Translation Loss (2025)
Rating: 8/10

Pay With Your Face is the second full-length album from Chicago, Illinois-based death thrashers Ready For Death. Housed in cover art illustrated by Ed Repka which depicts a droid soldier having his face ripped apart by ravenous rats, the combo bring a degree of fun to their concise thrash exercises, somehow reminding me of a goofy but gory low budget 80s movie. Maybe it’s song titles like ‘Spacebreeders’ and ‘Cannibal Cops’ or some of the sci-fi horror lyrics?

Most of the songs barely reach the three-minute mark, brief yet punctual workouts born from a punk ethos and an influence of Demolition Hammer and Power Trip. The mid-paced opener ‘Spacebreeders’ has such a throaty vocal tone from Artie White; a gravelled mix of hardcore and Obituary frontman John Tardy. The grooves the guitars churn out are usually defined with a dirty, mid-paced style, so in a sense haste and pace is not necessarily high on the agenda here. However, there is a persistent grinding of gears with the riffs, where bands such as Insect Warfare spring to mind along with dashes of grind.

At their most extreme you get hit by the likes of ‘Doomsday Everyday’, although after several plays of the album I’m constantly revisiting the squalid grooves of ‘God Send The Asteroid’, but there are some killer melodies on display throughout this opus. ‘Utopia Of War’ has a punky goth rock melody which I hummed for days afterwards, while the title track is simply bruising. However, listen closer and you’ll observe some clever little moves which show that Ready For Death are more than willing and able to step outside the box.

A mix of grindcore, hardcore punk, thrash and traces of death metal could easily result in a badly constructed mess, but as this album marches from the trenches one cannot help but feel the shards of shrapnel in the skin, and see the trails of human debris beneath the feet and tracks of scars across the faces of those who form the pit to celebrate such moshing madness.

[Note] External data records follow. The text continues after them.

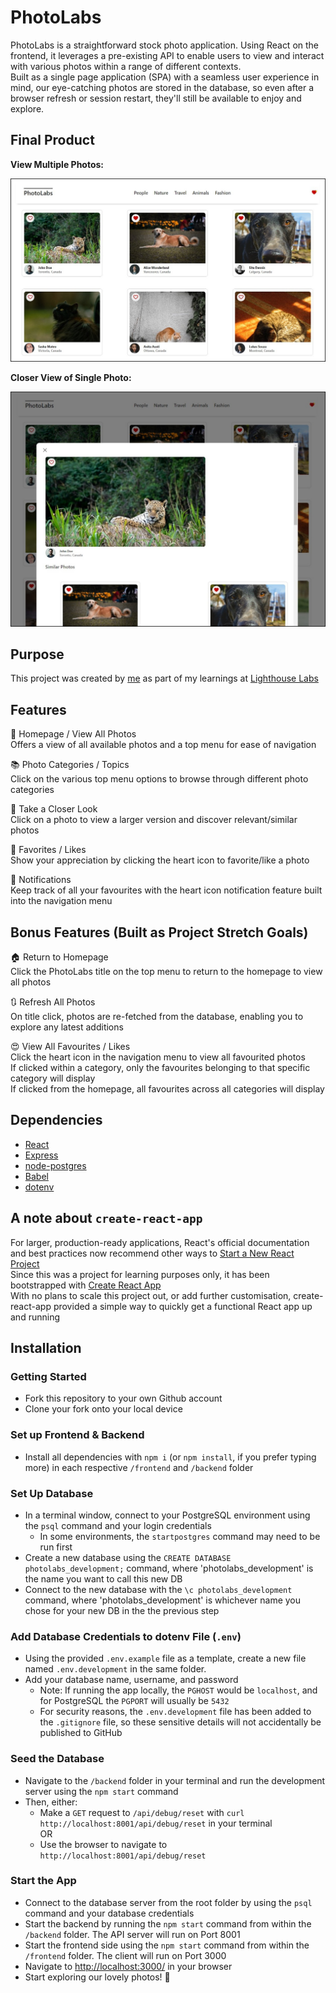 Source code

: # PhotoLabs

PhotoLabs is a straightforward stock photo application. Using React on the frontend, it leverages a pre-existing API to enable users to view and interact with various photos within a range of different contexts.\
Built as a single page application (SPA) with a seamless user experience in mind, our eye-catching photos are stored in the database, so even after a browser refresh or session restart, they'll still be available to enjoy and explore.

## Final Product

**View Multiple Photos:**  

!["View of Multiple photos in the Animals category"](/docs/full_page_view.jpg)

**Closer View of Single Photo:**  

!["Closer View of Single Photo"](/docs/photo_modal_view.jpg)

## Purpose

This project was created by [me](https://github.com/kazvee) as part of my learnings at [Lighthouse Labs](https://www.lighthouselabs.ca/en/web-development-flex-program)

## Features

🏡 Homepage / View All Photos\
Offers a view of all available photos and a top menu for ease of navigation

📚 Photo Categories / Topics\
Click on the various top menu options to browse through different photo categories

🔎 Take a Closer Look\
Click on a photo to view a larger version and discover relevant/similar photos

🤩 Favorites / Likes\
Show your appreciation by clicking the heart icon to favorite/like a photo

💖 Notifications\
Keep track of all your favourites with the heart icon notification feature built into the navigation menu
  
## Bonus Features (Built as Project Stretch Goals)

🏠 Return to Homepage\
Click the PhotoLabs title on the top menu to return to the homepage to view all photos

🔃 Refresh All Photos\
On title click, photos are re-fetched from the database, enabling you to explore any latest additions

😍 View All Favourites / Likes\
Click the heart icon in the navigation menu to view all favourited photos\
If clicked within a category, only the favourites belonging to that specific category will display\
If clicked from the homepage, all favourites across all categories will display

## Dependencies

- [React](https://react.dev/)
- [Express](https://expressjs.com)
- [node-postgres](https://node-postgres.com/)
- [Babel](https://babeljs.io/)
- [dotenv](https://www.npmjs.com/package/dotenv)

## A note about `create-react-app`

For larger, production-ready applications, React's official documentation and best practices now recommend other ways to [Start a New React Project](https://react.dev/learn/start-a-new-react-project)\
Since this was a project for learning purposes only, it has been bootstrapped with [Create React App](https://github.com/facebook/create-react-app)\
With no plans to scale this project out, or add further customisation, create-react-app provided a simple way to quickly get a functional React app up and running

## Installation

### Getting Started

- Fork this repository to your own Github account
- Clone your fork onto your local device

### Set up Frontend & Backend

- Install all dependencies with `npm i` (or `npm install`, if you prefer typing more) in each respective `/frontend` and `/backend` folder

### Set Up Database

- In a terminal window, connect to your PostgreSQL environment using the `psql` command and your login credentials
  - In some environments, the `startpostgres` command may need to be run first
- Create a new database using the `CREATE DATABASE photolabs_development;` command, where 'photolabs_development' is the name you want to call this new DB
- Connect to the new database with the `\c photolabs_development` command, where 'photolabs_development' is whichever name you chose for your new DB in the the previous step

### Add Database Credentials to dotenv File (`.env`) 

- Using the provided `.env.example` file as a template, create a new file named `.env.development` in the same folder.
- Add your database name, username, and password
  - Note: If running the app locally, the `PGHOST` would be `localhost`, and for PostgreSQL the `PGPORT` will usually be `5432`
  - For security reasons, the `.env.development` file has been added to the `.gitignore` file, so these sensitive details will not accidentally be published to GitHub

### Seed the Database

- Navigate to the `/backend` folder in your terminal and run the development server using the `npm start` command
- Then, either:
  - Make a `GET` request to `/api/debug/reset` with `curl http://localhost:8001/api/debug/reset` in your terminal\
  OR
  - Use the browser to navigate to `http://localhost:8001/api/debug/reset`

### Start the App

- Connect to the database server from the root folder by using the `psql` command and your database credentials 
- Start the backend by running the `npm start` command from within the `/backend` folder. The API server will run on Port 8001
- Start the frontend side using the `npm start` command from within the `/frontend` folder. The client will run on Port 3000
- Navigate to [http://localhost:3000/](http://localhost:3000/) in your browser
- Start exploring our lovely photos! 🤩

‘Cannibal Cops’ is utterly brilliant with its gang chants and serrated axe work, and ‘Sewage Of The Divine’ has a Slayer-esque melody behind the confrontational bullet point chops, but such is the blend of aggressive styles that one cannot help but be bulldozed by this affair.

Pay With Your Face is a bit of an unexpected gem, but one which promises filth and fury in equal measure. So don’t miss out because those vocals strip paint.